Every record below should appear in your answer, copied exactly.

### INPUT MATERIAL
Content starts

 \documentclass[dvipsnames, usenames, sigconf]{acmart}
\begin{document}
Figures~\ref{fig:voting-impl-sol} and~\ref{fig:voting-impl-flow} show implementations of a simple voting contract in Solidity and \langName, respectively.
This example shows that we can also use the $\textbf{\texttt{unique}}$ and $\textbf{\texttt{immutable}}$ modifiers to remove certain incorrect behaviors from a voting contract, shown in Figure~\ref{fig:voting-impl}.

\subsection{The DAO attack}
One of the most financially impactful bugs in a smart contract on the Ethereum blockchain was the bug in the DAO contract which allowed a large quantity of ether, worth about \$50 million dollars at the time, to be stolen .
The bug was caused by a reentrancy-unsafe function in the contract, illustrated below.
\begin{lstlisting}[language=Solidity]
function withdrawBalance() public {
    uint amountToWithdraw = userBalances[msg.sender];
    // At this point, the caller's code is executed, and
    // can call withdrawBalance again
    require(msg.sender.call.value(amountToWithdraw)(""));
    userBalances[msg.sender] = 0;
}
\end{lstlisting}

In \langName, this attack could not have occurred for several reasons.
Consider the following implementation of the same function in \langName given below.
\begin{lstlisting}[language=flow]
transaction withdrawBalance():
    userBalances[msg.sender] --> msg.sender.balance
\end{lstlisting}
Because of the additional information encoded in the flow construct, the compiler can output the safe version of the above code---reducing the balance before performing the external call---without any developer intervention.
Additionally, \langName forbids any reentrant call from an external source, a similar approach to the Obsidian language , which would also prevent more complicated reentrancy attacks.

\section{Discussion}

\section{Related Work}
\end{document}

Content ends

### REPLY TO THE TASK
 \documentclass[dvipsnames, usenames, sigconf]{acmart}
\begin{document}
Figures~\ref{fig:voting-impl-sol} and~\ref{fig:voting-impl-flow} show implementations of a simple voting contract in Solidity and \langName, respectively.
This example shows that we can also use the $\textbf{\texttt{unique}}$ and $\textbf{\texttt{immutable}}$ modifiers to remove certain incorrect behaviors from a voting contract, shown in Figure~\ref{fig:voting-impl}.

\subsection{The DAO attack}
One of the most financially impactful bugs in a smart contract on the Ethereum blockchain was the bug in the DAO contract which allowed a large quantity of ether, worth about \$50 million dollars at the time, to be stolen .
The bug was caused by a reentrancy-unsafe function in the contract, illustrated below.
\begin{lstlisting}[language=Solidity]
function withdrawBalance() public {
    uint amountToWithdraw = userBalances[msg.sender];
    // At this point, the caller's code is executed, and
    // can call withdrawBalance again
    require(msg.sender.call.value(amountToWithdraw)(""));
    userBalances[msg.sender] = 0;
}
\end{lstlisting}

In \langName, this attack could not have occurred for several reasons.
Consider the following implementation of the same function in \langName given below.
\begin{lstlisting}[language=flow]
transaction withdrawBalance():
    userBalances[msg.sender] --> msg.sender.balance
\end{lstlisting}
Because of the additional information encoded in the flow construct, the compiler can output the safe version of the above code---reducing the balance before performing the external call---without any developer intervention.
Additionally, \langName forbids any reentrant call from an external source, a similar approach to the Obsidian language , which would also prevent more complicated reentrancy attacks.

\section{Discussion}

\section{Related Work}
\end{document}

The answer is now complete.